**DATA TO PROCESS**:
* * *
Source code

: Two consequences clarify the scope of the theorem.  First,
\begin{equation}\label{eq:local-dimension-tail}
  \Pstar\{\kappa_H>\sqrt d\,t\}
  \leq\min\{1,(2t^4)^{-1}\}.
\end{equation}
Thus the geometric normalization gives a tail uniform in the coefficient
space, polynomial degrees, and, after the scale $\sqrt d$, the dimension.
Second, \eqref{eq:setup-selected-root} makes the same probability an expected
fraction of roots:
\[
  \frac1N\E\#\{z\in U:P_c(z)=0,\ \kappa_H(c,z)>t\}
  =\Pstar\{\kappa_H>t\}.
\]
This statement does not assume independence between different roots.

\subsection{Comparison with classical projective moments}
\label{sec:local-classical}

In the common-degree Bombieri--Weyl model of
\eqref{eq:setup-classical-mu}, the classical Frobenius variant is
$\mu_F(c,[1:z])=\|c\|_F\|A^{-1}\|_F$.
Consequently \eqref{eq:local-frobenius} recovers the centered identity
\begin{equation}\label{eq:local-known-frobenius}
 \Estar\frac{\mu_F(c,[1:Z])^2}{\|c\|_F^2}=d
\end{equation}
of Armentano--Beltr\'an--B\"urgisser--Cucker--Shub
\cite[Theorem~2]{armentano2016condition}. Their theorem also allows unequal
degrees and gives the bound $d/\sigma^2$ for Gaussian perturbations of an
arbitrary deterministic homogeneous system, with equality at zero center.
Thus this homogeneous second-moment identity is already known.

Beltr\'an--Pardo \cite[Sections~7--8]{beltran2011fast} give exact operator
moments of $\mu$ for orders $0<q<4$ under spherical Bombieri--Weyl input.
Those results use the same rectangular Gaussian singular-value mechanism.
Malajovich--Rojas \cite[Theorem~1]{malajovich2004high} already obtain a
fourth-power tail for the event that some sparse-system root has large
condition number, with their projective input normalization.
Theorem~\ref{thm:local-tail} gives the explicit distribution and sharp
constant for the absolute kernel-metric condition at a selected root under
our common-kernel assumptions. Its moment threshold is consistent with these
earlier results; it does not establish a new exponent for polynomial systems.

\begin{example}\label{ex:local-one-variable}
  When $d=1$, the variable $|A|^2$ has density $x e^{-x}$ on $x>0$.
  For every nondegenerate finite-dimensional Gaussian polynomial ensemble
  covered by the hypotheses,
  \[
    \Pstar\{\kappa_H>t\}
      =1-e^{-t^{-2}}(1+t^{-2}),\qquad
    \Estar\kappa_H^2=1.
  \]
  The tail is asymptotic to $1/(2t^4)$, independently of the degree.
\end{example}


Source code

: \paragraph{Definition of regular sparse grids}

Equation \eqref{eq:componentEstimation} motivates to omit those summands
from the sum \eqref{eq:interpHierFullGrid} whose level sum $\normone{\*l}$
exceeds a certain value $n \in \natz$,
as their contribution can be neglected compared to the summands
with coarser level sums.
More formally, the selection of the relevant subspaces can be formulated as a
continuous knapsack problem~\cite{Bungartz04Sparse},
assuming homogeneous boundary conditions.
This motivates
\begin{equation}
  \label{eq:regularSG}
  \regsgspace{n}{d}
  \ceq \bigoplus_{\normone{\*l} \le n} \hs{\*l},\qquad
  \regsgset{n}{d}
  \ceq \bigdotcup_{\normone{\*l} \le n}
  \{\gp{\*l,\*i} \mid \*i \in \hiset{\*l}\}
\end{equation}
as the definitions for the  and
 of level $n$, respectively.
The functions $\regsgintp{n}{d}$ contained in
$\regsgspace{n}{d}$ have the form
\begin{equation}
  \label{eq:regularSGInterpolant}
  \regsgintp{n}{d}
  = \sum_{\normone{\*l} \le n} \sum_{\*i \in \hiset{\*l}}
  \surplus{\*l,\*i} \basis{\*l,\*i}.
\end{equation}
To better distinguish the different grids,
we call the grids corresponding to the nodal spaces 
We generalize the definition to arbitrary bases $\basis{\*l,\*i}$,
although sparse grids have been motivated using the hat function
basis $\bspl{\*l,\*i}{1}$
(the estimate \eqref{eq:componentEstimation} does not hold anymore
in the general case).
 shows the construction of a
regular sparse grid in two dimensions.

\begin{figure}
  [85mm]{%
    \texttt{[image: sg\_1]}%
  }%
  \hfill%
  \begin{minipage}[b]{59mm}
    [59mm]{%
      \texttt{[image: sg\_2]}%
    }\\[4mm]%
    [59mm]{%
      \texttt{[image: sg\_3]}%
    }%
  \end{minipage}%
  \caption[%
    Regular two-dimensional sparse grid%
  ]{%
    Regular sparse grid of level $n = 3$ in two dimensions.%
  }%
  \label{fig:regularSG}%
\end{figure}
* * *
**BRIEF**:
Which of the lines above hold the string "level"? Pick each of them out.

**SOLVED EXERCISE**:
from the sum \eqref{eq:interpHierFullGrid} whose level sum $\normone{\*l}$
with coarser level sums.
 of level $n$, respectively.
    Regular sparse grid of level $n = 3$ in two dimensions.%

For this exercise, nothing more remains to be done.